On FishingLinePursuit I aim to provide you with the right line, for the right time.
There is no one perfect line for any given situation, or even day for that matter. So finding the best fishing line can be a difficult chore.
If you are reading this right now there’s a good chance that you’re looking for the best possible line for your own situation.
How To Find The Line That's Perfect For Your Requirements:
Finding the perfect line for your requirements is more important than many would believe, whether you're a seasoned veteran that's planning on taking several rods with you, or just a weekend warrior with a single rod.
Types of Line:
Going for a big fish? Plan on flippin' pitchin' or punching into heavy cover? A braided line is probably for you.
Plan on using crankbaits and spinnerbaits? Some Fluoro line will be the best bet for your needs.
Going for some shallow topwater, finesse fishing? A little monofilament line is going to do the trick.
Best Fishing Lines Compared:
|FISHING LINES||LB TEST RANGE||SPOOL SIZE||LINE TYPE||PRICE||RATING / 5|
|Berkley Trilene Big Game||8lb to 60 lb||275 - 1700 Yards||Monofilament||$||4.6|
|Spiderwire Stealth Braid||6lb to 100lb||300 Yards||Braided||$$$||4.7|
|Stren Brute Strength||6lb to 30lb||250 - 3000 Yards||Monofilament||$||4.5|
|Seaguar Invizx||6lb to 25lb||200 - 1000 Yards||Fluorocarbon||$$||4.7|
|Cajun Red Cast||6lb to 20lb||300 - 3000 Yards||Monofilament||$||4.6|
|Suffix 832||6lb to 80lb||150 - 1000 Yards||Braided||$$$||4.5|
|P-Line Floroclear||2lb to 15lb||250 Yards||Fluorocarbon||$$||4.0|
What Should You Consider When Buying A Fishing Line?
The comparison table above isn't the full story when it comes to picking the best possible fishing line for your next trip out.
The four factors below are also critically important when it comes to finding and choosing the right line. and you should pay special attention to each.
Diameter of the line itself is very important, a thinner line is generally going to be less visible and this can make certain lures look more 'real'. Diameter can also effect the stretch, castability and running depth of your lures.
Sure a thinner diameter can be useful, but when it comes to abrasion that can actually be a bad thing... A thicker diameter means that your line will hold up against abrasion better. Not being beaten by rocks, branches and so forth is important too.
Visibility of your line can be affected by diameter as I said, other factors include the color of the line. Fishing in clear water, in good light means you should avoid high visibility lines, and the opposite goes for low visibility situations.
Stiffer lines tend to be thicker in terms of diameter, these thicker lines also increase the difficulty of casting which might matter in some situations, additionally a thicker line tends to be a stronger line, so this can factor into abrasion.
Making Sense Of It All:
By now you should have a pretty good idea of what kind of line you're going to need, and you should know what to look out for to ensure that you get the best line for your needs.

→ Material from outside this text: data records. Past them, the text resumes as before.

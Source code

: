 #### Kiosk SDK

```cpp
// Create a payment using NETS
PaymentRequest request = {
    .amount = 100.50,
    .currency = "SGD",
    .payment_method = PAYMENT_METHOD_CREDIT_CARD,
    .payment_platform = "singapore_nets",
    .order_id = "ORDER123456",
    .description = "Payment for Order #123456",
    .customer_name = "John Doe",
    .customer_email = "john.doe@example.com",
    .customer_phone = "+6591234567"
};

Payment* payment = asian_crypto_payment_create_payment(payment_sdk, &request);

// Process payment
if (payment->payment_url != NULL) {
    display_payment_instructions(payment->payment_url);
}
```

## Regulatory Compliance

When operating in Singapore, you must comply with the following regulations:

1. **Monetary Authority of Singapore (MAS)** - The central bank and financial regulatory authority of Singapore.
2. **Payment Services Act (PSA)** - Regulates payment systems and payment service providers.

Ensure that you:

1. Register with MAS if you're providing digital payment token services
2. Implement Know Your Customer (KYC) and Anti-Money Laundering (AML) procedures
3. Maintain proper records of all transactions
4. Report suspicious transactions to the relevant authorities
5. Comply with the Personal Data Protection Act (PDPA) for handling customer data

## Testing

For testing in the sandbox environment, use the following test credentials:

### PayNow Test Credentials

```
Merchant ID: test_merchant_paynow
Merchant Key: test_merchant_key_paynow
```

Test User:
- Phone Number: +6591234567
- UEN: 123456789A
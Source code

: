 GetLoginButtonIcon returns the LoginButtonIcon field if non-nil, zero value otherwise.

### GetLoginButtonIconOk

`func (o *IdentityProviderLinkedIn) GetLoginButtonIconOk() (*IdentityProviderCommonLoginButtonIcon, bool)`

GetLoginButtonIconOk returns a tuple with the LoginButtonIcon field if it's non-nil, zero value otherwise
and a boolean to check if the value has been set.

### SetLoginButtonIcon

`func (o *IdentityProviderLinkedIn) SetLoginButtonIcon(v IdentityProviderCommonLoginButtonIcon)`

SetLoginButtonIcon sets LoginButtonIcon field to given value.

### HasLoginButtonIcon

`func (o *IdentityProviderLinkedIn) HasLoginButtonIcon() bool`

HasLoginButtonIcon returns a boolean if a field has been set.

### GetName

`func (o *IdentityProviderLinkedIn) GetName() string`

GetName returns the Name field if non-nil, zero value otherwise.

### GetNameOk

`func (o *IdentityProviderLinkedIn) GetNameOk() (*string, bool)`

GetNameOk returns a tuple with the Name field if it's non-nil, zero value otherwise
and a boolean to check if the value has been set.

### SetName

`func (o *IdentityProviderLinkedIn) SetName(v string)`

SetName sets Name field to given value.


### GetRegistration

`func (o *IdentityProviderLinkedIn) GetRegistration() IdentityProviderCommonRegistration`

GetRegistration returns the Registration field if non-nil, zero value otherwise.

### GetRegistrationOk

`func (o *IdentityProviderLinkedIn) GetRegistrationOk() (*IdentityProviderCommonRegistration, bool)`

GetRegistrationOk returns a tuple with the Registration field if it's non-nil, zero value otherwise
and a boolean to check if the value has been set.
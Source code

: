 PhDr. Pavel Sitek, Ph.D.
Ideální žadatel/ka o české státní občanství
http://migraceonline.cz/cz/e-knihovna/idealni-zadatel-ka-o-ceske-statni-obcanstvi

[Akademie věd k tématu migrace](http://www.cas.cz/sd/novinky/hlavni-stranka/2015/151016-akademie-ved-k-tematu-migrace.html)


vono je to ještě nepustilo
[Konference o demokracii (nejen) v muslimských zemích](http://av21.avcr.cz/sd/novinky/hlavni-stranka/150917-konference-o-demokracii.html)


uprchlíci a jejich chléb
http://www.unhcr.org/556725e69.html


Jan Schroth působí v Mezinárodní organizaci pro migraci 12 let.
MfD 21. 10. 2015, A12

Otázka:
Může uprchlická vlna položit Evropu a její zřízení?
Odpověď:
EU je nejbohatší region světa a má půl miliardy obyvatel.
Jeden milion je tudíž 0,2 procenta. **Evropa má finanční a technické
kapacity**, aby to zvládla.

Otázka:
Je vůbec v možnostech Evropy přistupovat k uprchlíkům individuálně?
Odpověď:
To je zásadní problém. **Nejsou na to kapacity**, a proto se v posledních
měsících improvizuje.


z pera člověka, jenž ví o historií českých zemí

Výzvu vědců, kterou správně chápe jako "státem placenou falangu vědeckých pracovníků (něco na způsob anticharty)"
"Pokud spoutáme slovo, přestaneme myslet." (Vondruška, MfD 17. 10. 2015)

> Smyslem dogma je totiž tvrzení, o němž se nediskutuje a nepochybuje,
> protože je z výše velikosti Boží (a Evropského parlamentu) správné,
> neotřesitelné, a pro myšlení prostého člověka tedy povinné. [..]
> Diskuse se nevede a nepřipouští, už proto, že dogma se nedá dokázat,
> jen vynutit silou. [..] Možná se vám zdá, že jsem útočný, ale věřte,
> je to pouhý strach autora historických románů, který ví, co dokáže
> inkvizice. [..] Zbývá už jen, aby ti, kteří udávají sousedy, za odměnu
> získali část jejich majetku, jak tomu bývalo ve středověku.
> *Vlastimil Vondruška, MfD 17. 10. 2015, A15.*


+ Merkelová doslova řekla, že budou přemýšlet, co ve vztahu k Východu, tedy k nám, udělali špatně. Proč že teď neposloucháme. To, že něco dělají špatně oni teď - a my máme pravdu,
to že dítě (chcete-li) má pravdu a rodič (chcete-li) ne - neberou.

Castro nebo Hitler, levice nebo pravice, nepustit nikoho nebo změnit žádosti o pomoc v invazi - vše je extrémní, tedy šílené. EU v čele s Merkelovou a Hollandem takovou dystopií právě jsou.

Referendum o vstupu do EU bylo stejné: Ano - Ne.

I've gone and put together a page for each type of line, so you can head over to those pages on the site to get a more in-depth review and comparison of the best lines for each.
Finding the right line does take a little bit of patience and research, but we're used to the patience part... One thing is for sure, it's going to save you countless frustrated hours if you get the right line for the right time!